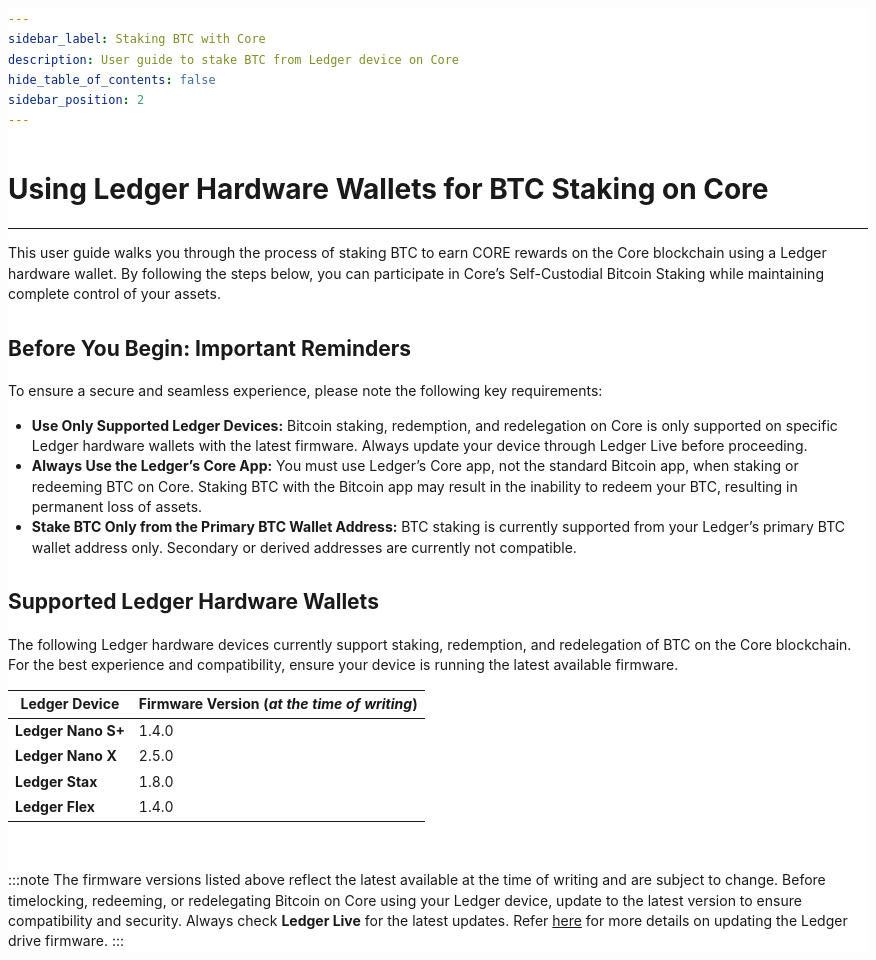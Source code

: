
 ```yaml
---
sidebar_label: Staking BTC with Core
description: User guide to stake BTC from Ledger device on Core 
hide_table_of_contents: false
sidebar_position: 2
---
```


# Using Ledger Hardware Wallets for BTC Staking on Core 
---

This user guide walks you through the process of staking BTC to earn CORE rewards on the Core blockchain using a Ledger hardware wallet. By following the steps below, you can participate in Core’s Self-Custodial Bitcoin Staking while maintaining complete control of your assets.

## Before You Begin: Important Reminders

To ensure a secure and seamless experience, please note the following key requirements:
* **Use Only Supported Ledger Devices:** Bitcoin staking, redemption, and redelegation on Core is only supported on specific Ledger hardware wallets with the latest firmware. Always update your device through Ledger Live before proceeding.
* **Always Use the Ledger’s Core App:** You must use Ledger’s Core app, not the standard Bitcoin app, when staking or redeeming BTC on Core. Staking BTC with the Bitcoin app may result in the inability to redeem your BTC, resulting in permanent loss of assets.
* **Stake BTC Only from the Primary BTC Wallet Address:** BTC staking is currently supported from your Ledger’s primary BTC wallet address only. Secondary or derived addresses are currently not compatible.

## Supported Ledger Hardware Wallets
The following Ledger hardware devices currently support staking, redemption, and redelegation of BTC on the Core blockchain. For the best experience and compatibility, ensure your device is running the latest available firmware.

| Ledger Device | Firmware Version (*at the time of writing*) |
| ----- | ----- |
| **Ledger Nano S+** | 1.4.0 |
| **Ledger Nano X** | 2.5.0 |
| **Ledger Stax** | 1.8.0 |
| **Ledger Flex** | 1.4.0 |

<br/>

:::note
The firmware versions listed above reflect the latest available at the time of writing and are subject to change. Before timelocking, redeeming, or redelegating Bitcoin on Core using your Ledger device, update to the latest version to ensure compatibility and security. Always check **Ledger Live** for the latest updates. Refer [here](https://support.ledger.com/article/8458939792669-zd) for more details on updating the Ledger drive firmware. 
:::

--

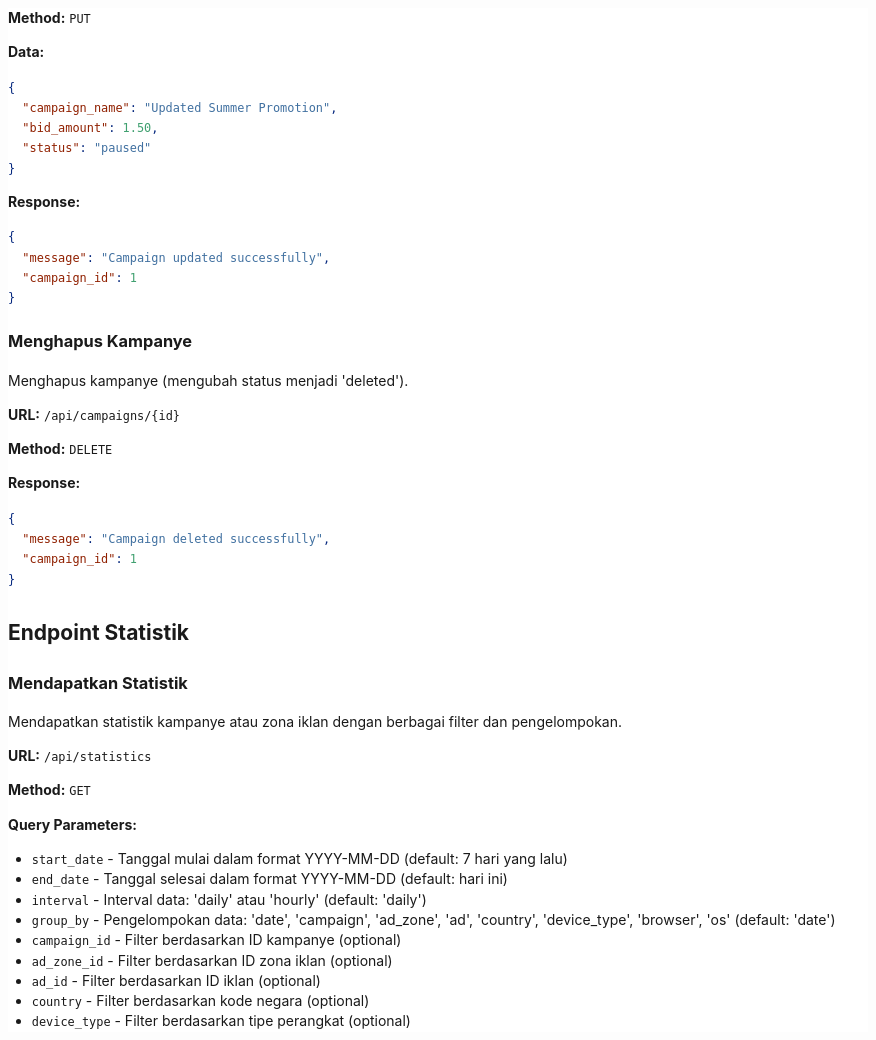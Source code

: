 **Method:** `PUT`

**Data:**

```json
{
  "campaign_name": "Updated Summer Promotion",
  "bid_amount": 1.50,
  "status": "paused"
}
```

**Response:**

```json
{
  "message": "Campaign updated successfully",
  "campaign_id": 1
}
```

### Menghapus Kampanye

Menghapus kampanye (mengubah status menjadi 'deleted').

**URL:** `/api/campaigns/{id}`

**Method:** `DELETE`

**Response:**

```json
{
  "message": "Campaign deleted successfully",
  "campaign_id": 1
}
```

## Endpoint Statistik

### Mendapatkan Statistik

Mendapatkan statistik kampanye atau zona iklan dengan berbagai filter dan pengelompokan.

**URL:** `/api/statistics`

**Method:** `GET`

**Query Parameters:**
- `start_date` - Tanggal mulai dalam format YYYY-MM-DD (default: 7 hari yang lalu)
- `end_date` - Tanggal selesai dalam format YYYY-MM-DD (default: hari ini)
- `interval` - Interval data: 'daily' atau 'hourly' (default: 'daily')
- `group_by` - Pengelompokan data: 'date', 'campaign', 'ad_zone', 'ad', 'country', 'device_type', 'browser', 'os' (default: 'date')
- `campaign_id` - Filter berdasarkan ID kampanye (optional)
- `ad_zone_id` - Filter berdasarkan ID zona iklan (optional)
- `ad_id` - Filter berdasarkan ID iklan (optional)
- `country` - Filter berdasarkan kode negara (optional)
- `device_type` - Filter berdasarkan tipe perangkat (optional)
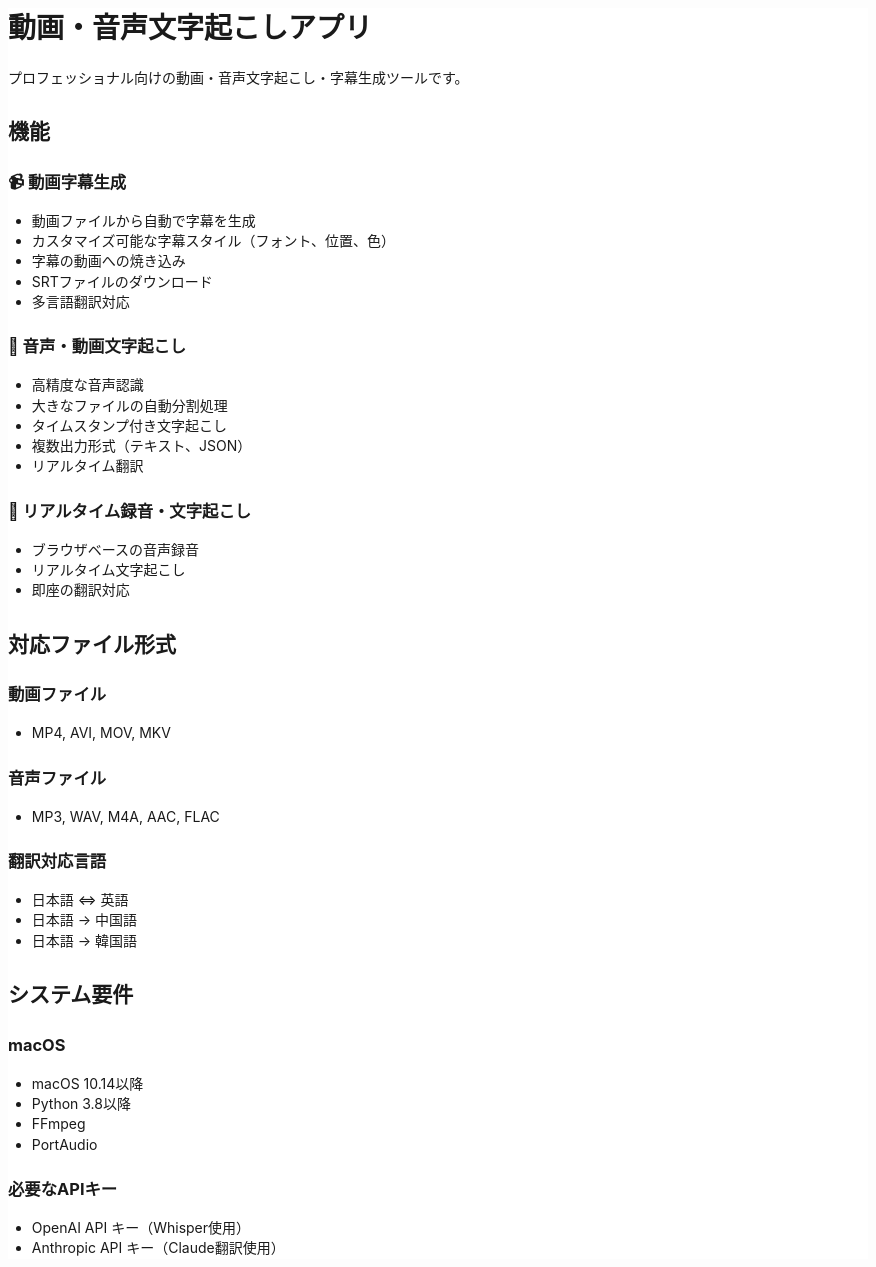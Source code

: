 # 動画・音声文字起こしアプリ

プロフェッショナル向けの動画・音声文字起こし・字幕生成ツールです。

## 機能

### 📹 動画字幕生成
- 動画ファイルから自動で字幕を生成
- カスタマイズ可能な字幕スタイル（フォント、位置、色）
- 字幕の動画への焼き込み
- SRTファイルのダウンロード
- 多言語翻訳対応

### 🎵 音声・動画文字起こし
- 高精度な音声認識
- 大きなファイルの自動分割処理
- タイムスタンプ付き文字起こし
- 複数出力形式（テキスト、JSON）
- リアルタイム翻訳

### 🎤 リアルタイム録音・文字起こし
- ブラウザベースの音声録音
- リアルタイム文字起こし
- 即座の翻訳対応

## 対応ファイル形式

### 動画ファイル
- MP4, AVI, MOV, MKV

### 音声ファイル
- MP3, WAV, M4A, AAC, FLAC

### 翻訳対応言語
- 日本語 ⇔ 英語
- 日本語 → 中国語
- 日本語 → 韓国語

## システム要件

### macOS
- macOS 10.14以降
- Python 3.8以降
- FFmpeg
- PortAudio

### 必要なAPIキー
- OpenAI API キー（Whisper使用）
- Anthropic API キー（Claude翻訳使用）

**Your assignment**
Each line containing the word "note" needs to be copied from the data above.

**Result for this exercise**
To ensure a secure and seamless experience, please note the following key requirements:
:::note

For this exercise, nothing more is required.